Exercise prompt: Go through the records and copy each line where the string "subsection" occurs.

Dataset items
-- -- --

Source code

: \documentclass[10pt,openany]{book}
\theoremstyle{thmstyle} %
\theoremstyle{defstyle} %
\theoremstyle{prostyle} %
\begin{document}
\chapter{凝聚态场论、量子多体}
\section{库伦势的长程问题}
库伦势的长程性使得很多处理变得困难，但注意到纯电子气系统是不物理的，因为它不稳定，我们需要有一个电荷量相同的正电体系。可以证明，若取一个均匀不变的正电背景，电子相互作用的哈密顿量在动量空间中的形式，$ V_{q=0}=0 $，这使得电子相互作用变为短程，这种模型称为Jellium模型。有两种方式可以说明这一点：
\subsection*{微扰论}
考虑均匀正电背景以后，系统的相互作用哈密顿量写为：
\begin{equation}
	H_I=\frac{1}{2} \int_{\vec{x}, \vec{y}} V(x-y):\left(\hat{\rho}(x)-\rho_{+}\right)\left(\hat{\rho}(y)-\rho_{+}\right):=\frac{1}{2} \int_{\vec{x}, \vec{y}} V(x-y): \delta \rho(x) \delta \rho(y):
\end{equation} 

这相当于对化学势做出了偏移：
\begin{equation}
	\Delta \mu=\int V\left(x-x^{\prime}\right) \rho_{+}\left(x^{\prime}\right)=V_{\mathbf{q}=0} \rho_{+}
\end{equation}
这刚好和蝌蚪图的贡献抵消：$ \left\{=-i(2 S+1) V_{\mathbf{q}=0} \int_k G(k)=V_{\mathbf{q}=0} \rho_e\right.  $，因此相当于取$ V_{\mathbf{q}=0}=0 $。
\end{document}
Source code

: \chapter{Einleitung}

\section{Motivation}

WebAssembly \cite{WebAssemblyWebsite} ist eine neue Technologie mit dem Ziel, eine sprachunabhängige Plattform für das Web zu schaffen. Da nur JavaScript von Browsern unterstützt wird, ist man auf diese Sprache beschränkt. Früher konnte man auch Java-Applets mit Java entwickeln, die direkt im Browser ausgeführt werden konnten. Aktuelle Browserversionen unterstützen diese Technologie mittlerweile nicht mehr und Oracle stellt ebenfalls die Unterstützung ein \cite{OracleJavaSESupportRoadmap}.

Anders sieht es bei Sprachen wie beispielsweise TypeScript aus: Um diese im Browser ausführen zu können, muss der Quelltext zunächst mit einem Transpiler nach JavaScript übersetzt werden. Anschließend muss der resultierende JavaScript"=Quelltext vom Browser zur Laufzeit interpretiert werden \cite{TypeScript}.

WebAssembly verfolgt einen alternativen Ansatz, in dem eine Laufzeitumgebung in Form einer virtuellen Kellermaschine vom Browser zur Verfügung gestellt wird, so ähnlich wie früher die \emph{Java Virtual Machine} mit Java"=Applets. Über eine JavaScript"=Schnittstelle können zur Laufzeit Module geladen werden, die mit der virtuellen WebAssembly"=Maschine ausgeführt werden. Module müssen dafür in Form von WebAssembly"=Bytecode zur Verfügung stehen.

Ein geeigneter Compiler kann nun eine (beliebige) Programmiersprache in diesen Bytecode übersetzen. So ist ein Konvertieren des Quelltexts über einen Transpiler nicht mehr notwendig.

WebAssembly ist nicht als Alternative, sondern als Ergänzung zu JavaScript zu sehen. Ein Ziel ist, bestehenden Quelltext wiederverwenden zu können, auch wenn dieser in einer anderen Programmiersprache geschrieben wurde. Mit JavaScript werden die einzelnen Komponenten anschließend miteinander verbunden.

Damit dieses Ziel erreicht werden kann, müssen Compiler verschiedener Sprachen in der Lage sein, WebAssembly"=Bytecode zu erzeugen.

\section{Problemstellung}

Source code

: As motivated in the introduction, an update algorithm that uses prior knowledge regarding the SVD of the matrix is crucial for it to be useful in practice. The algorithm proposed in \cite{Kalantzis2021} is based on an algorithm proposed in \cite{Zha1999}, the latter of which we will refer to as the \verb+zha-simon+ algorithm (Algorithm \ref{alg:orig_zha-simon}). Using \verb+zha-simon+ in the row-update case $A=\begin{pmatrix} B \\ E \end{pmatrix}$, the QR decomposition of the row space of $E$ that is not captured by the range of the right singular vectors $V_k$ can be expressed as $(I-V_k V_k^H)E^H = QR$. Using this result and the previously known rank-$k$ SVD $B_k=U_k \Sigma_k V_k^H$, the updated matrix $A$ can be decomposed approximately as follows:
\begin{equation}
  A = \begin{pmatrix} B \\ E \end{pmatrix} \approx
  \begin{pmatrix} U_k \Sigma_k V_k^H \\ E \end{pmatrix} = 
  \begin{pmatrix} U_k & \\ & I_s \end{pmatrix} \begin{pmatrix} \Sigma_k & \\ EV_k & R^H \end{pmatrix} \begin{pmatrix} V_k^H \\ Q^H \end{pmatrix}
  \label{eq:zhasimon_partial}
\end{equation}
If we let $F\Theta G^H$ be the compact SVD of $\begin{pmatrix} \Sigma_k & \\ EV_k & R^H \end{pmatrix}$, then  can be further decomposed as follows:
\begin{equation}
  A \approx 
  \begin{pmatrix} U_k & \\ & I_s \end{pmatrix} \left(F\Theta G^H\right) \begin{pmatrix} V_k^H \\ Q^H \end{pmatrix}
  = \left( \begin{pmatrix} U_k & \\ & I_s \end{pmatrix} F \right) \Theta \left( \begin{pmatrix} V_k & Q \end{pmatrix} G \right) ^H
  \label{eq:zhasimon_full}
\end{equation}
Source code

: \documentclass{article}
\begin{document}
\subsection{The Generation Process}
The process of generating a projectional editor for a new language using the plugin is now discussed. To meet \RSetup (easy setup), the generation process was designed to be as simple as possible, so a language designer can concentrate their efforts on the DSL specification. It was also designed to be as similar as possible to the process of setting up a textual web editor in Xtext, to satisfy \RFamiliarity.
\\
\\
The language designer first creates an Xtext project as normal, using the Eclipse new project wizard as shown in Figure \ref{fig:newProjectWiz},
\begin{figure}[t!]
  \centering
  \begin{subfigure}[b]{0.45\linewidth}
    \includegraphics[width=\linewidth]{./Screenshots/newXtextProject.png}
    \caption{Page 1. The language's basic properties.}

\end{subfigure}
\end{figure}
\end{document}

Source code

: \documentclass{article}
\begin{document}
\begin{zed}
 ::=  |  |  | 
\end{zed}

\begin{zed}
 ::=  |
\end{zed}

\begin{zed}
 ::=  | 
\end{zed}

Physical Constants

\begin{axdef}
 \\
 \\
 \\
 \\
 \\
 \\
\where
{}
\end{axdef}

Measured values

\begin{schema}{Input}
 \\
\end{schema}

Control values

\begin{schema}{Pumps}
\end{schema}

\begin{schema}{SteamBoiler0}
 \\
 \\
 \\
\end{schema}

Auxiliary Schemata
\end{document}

-- -- --

Final answer:
\subsection*{微扰论}
\subsection{The Generation Process}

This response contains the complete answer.